Championing “stability” and protectionism, Donald Trump managed a sendup of the foreign policies of the last three American presidents, as well as the candidate he is likely to face this fall in a general election — Hillary Clinton.
“With President Obama and Secretary Clinton, we’ve had … a reckless, rudderless and aimless foreign policy — one that has blazed a path of destruction in its wake,” Trump charged in a sober foreign policy address at a hotel in Washington. He added, “[T]he legacy of the Obama-Clinton interventions will be weakness, confusion and disarray.”
Trump derided what he saw as President Obama’s “weakness,” lambasted George W. Bush’s decision to intervene in Iraq (though he did not name the 43rd president) and Bill Clinton’s “total disaster” NAFTA, the North American Free Trade Agreement.
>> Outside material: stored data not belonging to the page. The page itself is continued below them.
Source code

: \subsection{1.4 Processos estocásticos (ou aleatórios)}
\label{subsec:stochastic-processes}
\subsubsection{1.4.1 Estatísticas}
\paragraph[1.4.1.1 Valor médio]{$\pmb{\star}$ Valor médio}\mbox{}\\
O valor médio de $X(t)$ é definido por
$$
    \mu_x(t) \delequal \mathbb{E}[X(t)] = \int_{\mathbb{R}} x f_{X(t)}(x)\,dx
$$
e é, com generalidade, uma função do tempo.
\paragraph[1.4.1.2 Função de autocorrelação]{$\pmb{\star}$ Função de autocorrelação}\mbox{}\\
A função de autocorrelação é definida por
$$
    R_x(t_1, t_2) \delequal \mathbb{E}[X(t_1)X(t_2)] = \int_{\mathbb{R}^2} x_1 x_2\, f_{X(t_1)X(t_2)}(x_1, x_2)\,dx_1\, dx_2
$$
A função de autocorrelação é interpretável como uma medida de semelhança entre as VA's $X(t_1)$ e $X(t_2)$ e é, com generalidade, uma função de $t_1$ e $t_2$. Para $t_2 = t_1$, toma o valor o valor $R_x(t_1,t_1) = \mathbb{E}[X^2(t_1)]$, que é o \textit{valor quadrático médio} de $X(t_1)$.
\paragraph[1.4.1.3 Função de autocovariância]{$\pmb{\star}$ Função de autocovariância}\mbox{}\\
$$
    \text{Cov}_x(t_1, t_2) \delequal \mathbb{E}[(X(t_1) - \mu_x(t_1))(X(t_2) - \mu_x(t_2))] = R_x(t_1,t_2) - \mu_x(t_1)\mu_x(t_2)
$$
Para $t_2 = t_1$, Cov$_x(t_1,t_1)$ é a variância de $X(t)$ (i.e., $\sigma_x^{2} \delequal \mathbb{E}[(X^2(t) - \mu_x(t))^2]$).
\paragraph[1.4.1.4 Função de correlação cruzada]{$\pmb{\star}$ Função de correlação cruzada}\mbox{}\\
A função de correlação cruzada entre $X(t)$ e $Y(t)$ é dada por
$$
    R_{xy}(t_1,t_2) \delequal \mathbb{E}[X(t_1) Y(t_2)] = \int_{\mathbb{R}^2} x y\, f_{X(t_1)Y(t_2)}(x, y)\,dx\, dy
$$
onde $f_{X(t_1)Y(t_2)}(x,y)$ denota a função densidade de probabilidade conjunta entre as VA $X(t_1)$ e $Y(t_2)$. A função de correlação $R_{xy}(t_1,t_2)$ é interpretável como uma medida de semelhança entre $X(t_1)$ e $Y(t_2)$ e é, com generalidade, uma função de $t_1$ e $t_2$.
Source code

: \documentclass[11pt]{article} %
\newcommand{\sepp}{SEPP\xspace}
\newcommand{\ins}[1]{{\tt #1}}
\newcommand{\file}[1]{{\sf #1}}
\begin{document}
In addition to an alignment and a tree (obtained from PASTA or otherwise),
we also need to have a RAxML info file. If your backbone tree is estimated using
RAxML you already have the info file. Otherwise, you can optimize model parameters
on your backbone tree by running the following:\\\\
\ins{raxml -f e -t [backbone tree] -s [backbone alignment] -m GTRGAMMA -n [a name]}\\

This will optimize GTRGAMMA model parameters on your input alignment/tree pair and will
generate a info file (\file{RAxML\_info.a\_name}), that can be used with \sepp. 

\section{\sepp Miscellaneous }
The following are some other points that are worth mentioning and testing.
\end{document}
He warned against what he called the “false song of globalism.”
The speech was more a litany of what Trump doesn’t think has worked rather than a prescription of specifics — he did not mention his wall with Mexico and only alluded to his call for a temporary ban on Muslims coming into the U.S. But his 38-minute remarks did offer a peek into Trump’s worldview, a window into a “Trump Doctrine” that is reflexively protectionist, against nation-building — underlined by the slogan “America First” — and reliant on a backbone of military strength.
It also gave Trump the opportunity to appear more serious and less bombastic. If there are two Trumps, as Ben Carson has said, this was “Presidential Trump.” There were no “Lyin’ Ted” references or mocking of John Kasich’s eating habits.
Contradictions, there were a few
The Trump Doctrine did have some apparent contradictions:
Rethinking friends: He warned that NATO allies, who don’t “pay their fair share,” should be prepared to “defend themselves.” Yet he pledged to “our friends and allies” that “America is going to be a reliable friend and ally again.”
Stability vs. unpredictability: He vowed to focus on “creating stability in the world.” Yet he implored, “We have to be unpredictable and be unpredictable starting now.”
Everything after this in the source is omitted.